NEW TESTAMENT CONTEXTUAL COMMENTARY
By Dr. Robert R Seyda
FIRST EPISTLE OF JOHN
CHAPTER FOUR (Lesson CXLVII) 08/25/22
4:20If anyone says, “I love God,” but keeps hating their spiritual brothers or sister, they are lying; for if they don’t love their fellow believers right in front of their eyes, how can they love God whom they have never seen?
Frederick B. Meyer (1847-1929) offers the test of our love. He says, if we are willing to be channeled through which God’s agápē flows to others, there need be no limit to the fullness of that holy current. In humbleness, selflessness, and gentleness, it will become perfect. The vessel placed beneath the waterfall is filled to overflowing. Through our Savior, we know the Father who sent Him.[1] We first venture on God’s agápē by faith; afterward, we know it. We’re not afraid to affirm that God’s agápē is in us. Love is the floating fragrance of Paradise. If you love, heaven and earth will answer you in terms of love. With strong, patient, selfless love, you will remain in unbroken touch with all pure and loving souls. Where love was crucified, there was a garden. Where there is love, lonely places blossom as the rose. Don’t be afraid! Love is on! Love is constant! He is the true God and eternal life! But to allow one thought of hatred or ill-will to muddy our minds will cause your happy experience to vanish.[2]
William Sinclair (1850-1917) notes that these last three verses are a restatement, in vivid form, of the truth and the duty contained in verses ten and eleven. God made it possible for us to love Him, and the first result of our feeling this power within us and allowing it to put itself into force will be seen in pure and devout compassion for all whom we can help. As usual, hating and not loving are interchangeable members of the class of meanness. The Apostle John argues that it is much easier for human nature to be interested in what comes before its eyes than in which it has to think. Sinclair tells us that Gregory the Great said, “In love the eyes are guides,” and Œcumenius, “Sight leads on to love.”[3] However, this may be, there is a still stronger position: the simple command of God in the Anointed One.[4] [5]

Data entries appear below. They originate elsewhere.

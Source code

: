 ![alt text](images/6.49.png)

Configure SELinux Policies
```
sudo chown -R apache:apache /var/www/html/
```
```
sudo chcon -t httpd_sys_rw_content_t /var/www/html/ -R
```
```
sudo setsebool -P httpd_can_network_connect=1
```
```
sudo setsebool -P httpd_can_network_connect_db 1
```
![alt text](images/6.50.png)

James B. Morgan (1850-1942) states that it is universally admitted that the duty of loving God and our fellow believers is at once. If we met someone who denied any obligation to keep a promise, we would count them as a hypocrite and have no cause to reason with them. The perfections of God are such as to constitute a claim which cannot be refused. All graces and virtues are centered in Him. Nothing is lacking, nothing redundant, nothing out of place. “God is Spirit.” “God is Light.” “God is Love.” He deserves to be loved for His supernatural excellence. On us, however, His claims are firm. He made us, called us, chose us, redeemed us, and preserved us. So far as we know, our obligations are greater than those of angels. Every day they increase. And we ought to say with the most unreserved sincerity and earnestness, “we love Him because He loved us first.”

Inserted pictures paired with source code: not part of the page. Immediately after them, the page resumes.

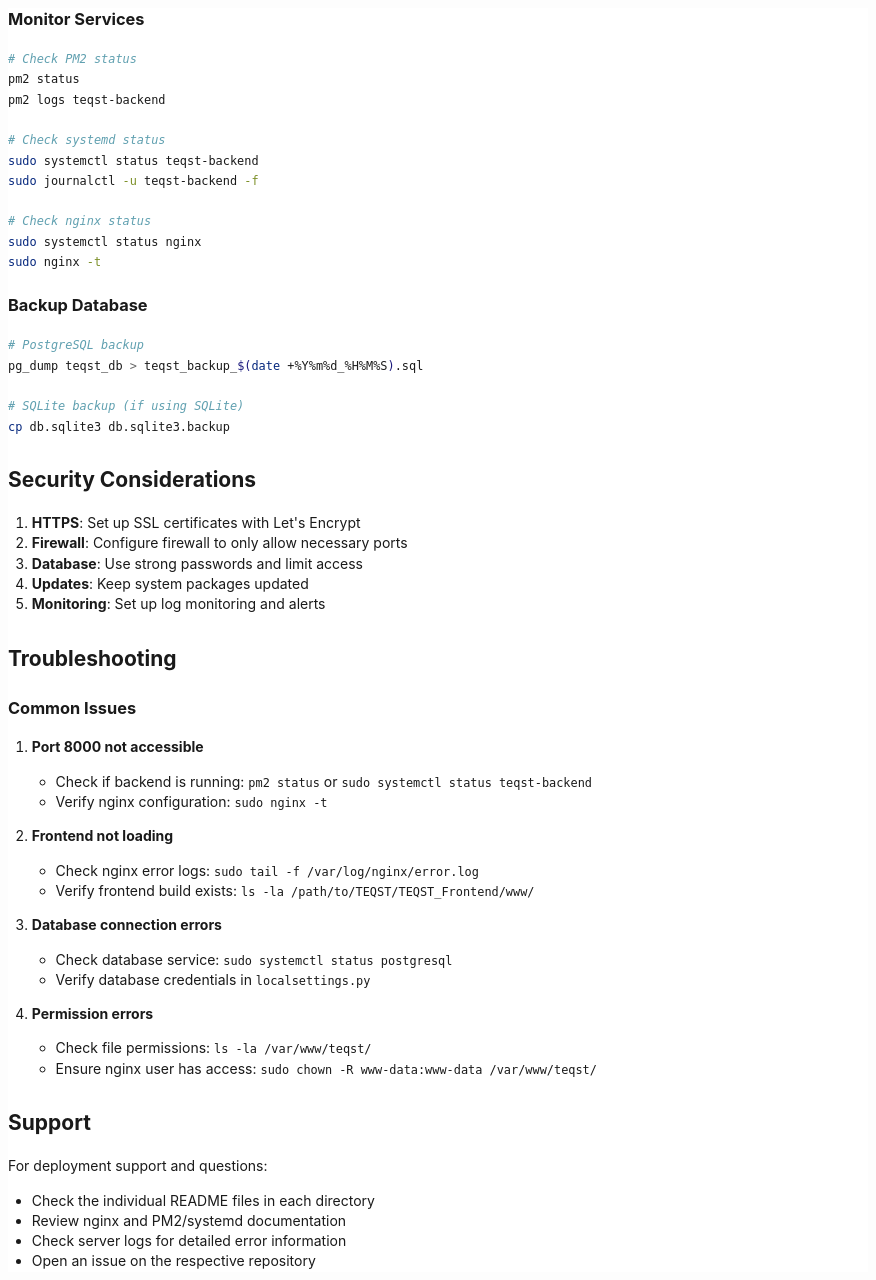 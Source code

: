 ### Monitor Services
```bash
# Check PM2 status
pm2 status
pm2 logs teqst-backend

# Check systemd status
sudo systemctl status teqst-backend
sudo journalctl -u teqst-backend -f

# Check nginx status
sudo systemctl status nginx
sudo nginx -t
```

### Backup Database
```bash
# PostgreSQL backup
pg_dump teqst_db > teqst_backup_$(date +%Y%m%d_%H%M%S).sql

# SQLite backup (if using SQLite)
cp db.sqlite3 db.sqlite3.backup
```

## Security Considerations

1. **HTTPS**: Set up SSL certificates with Let's Encrypt
2. **Firewall**: Configure firewall to only allow necessary ports
3. **Database**: Use strong passwords and limit access
4. **Updates**: Keep system packages updated
5. **Monitoring**: Set up log monitoring and alerts

## Troubleshooting

### Common Issues

1. **Port 8000 not accessible**
   - Check if backend is running: `pm2 status` or `sudo systemctl status teqst-backend`
   - Verify nginx configuration: `sudo nginx -t`

2. **Frontend not loading**
   - Check nginx error logs: `sudo tail -f /var/log/nginx/error.log`
   - Verify frontend build exists: `ls -la /path/to/TEQST/TEQST_Frontend/www/`

3. **Database connection errors**
   - Check database service: `sudo systemctl status postgresql`
   - Verify database credentials in `localsettings.py`

4. **Permission errors**
   - Check file permissions: `ls -la /var/www/teqst/`
   - Ensure nginx user has access: `sudo chown -R www-data:www-data /var/www/teqst/`

## Support

For deployment support and questions:
- Check the individual README files in each directory
- Review nginx and PM2/systemd documentation
- Check server logs for detailed error information
- Open an issue on the respective repository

Everyone should be ready to own their responsibility to speak and act out of love every time. These verses are intended to test us. The test proposed is the love for one another. It is established that we cannot love God if this is missing. The Apostle John’s words are loud and clear: “If we say we love God but hate any of our spiritual brothers or sisters in His family, we are liars. If we don’t love someone we have seen, how can we love God? We have never even seen Him. Therefore, God gave us this command: If we love God, we must also love each other as spiritual brothers and sisters.”[6]

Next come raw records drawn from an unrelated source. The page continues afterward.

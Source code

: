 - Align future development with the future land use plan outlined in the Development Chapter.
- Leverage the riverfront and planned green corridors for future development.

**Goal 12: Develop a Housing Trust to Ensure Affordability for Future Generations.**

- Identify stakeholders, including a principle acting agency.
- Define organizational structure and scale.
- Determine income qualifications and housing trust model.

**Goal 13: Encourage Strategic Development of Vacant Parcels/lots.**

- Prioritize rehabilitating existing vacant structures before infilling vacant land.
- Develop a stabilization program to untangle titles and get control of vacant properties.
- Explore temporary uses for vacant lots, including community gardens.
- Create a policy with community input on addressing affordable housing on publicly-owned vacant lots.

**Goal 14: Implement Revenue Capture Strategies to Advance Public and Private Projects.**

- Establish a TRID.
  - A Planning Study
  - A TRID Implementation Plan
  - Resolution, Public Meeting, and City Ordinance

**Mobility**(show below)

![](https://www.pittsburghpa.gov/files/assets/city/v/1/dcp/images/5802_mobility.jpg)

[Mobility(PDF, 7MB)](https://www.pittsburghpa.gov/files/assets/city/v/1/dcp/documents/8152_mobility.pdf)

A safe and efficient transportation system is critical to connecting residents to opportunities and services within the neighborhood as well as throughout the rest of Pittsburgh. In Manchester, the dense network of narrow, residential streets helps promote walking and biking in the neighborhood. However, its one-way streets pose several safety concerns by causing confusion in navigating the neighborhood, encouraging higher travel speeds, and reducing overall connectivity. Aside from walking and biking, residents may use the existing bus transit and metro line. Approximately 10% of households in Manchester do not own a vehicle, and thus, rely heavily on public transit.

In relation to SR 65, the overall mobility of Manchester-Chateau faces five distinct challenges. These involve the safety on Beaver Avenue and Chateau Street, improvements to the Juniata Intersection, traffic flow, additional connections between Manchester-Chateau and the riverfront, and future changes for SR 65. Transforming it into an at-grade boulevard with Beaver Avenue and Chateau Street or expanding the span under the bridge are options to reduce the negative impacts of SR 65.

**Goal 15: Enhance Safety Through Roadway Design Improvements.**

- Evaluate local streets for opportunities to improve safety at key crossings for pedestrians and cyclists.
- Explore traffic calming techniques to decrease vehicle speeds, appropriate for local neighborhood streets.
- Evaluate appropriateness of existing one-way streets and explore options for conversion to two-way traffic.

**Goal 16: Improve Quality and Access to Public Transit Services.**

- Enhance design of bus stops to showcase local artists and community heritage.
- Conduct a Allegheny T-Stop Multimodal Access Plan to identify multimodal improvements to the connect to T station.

Charles Gore (1853-1932) takes note that at the close of this Epistle, we’ve passed from the thought of a Church and world conflict, or the Anointed One and the antichrist, and are now occupied with the consideration of what Christianity, the true religion, essentially is. And the point of this section is that since religion is fellowship with God, and in the Anointed One, God has revealed His essential character as love, so love – a love like the Anointed One’s – is the essence and test of true faith. Where love is, God is; and where love is not, God is not.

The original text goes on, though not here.